■ Task instructions
When copying the data, keep every line exactly the same.

[Stored data entries]
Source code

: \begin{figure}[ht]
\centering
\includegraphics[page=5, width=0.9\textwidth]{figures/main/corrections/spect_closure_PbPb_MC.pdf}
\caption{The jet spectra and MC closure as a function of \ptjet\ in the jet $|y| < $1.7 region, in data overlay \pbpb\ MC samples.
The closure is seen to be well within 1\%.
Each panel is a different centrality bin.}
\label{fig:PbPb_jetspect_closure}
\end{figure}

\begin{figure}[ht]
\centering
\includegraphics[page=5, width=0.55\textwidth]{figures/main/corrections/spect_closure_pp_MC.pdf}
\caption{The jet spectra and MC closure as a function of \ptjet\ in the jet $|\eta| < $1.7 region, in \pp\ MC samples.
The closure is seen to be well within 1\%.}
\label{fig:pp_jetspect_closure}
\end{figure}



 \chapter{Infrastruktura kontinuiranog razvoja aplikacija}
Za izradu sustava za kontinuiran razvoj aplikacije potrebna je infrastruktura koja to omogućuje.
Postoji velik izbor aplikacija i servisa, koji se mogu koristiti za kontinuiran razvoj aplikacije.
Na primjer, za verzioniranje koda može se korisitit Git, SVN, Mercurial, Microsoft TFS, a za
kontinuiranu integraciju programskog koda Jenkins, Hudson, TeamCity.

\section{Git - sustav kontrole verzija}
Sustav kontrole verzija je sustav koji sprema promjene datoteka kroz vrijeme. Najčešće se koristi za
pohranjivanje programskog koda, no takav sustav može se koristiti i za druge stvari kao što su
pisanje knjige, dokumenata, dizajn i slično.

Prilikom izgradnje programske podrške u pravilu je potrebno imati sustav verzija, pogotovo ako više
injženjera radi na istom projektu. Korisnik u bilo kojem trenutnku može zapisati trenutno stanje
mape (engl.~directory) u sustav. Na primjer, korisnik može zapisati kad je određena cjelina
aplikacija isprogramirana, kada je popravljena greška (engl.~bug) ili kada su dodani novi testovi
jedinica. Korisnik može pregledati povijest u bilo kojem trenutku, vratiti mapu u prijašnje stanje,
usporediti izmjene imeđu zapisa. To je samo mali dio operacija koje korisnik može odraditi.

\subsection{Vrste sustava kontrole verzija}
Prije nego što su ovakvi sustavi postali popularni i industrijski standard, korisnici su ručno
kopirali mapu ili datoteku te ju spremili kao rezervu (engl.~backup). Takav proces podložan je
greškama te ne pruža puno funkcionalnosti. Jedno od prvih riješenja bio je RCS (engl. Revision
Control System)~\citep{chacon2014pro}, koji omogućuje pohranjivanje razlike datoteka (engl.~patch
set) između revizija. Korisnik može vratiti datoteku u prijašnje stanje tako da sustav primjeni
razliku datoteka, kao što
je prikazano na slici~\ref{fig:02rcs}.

■ Answer for the task
Source code

: \begin{figure}[ht]
\centering
\includegraphics[page=5, width=0.9\textwidth]{figures/main/corrections/spect_closure_PbPb_MC.pdf}
\caption{The jet spectra and MC closure as a function of \ptjet\ in the jet $|y| < $1.7 region, in data overlay \pbpb\ MC samples.
The closure is seen to be well within 1\%.
Each panel is a different centrality bin.}
\label{fig:PbPb_jetspect_closure}
\end{figure}

\begin{figure}[ht]
\centering
\includegraphics[page=5, width=0.55\textwidth]{figures/main/corrections/spect_closure_pp_MC.pdf}
\caption{The jet spectra and MC closure as a function of \ptjet\ in the jet $|\eta| < $1.7 region, in \pp\ MC samples.
The closure is seen to be well within 1\%.}
\label{fig:pp_jetspect_closure}
\end{figure}



 \chapter{Infrastruktura kontinuiranog razvoja aplikacija}
Za izradu sustava za kontinuiran razvoj aplikacije potrebna je infrastruktura koja to omogućuje.
Postoji velik izbor aplikacija i servisa, koji se mogu koristiti za kontinuiran razvoj aplikacije.
Na primjer, za verzioniranje koda može se korisitit Git, SVN, Mercurial, Microsoft TFS, a za
kontinuiranu integraciju programskog koda Jenkins, Hudson, TeamCity.

\section{Git - sustav kontrole verzija}
Sustav kontrole verzija je sustav koji sprema promjene datoteka kroz vrijeme. Najčešće se koristi za
pohranjivanje programskog koda, no takav sustav može se koristiti i za druge stvari kao što su
pisanje knjige, dokumenata, dizajn i slično.

Prilikom izgradnje programske podrške u pravilu je potrebno imati sustav verzija, pogotovo ako više
injženjera radi na istom projektu. Korisnik u bilo kojem trenutnku može zapisati trenutno stanje
mape (engl.~directory) u sustav. Na primjer, korisnik može zapisati kad je određena cjelina
aplikacija isprogramirana, kada je popravljena greška (engl.~bug) ili kada su dodani novi testovi
jedinica. Korisnik može pregledati povijest u bilo kojem trenutku, vratiti mapu u prijašnje stanje,
usporediti izmjene imeđu zapisa. To je samo mali dio operacija koje korisnik može odraditi.

\subsection{Vrste sustava kontrole verzija}
Prije nego što su ovakvi sustavi postali popularni i industrijski standard, korisnici su ručno
kopirali mapu ili datoteku te ju spremili kao rezervu (engl.~backup). Takav proces podložan je
greškama te ne pruža puno funkcionalnosti. Jedno od prvih riješenja bio je RCS (engl. Revision
Control System)~\citep{chacon2014pro}, koji omogućuje pohranjivanje razlike datoteka (engl.~patch
set) između revizija. Korisnik može vratiti datoteku u prijašnje stanje tako da sustav primjeni
razliku datoteka, kao što
je prikazano na slici~\ref{fig:02rcs}.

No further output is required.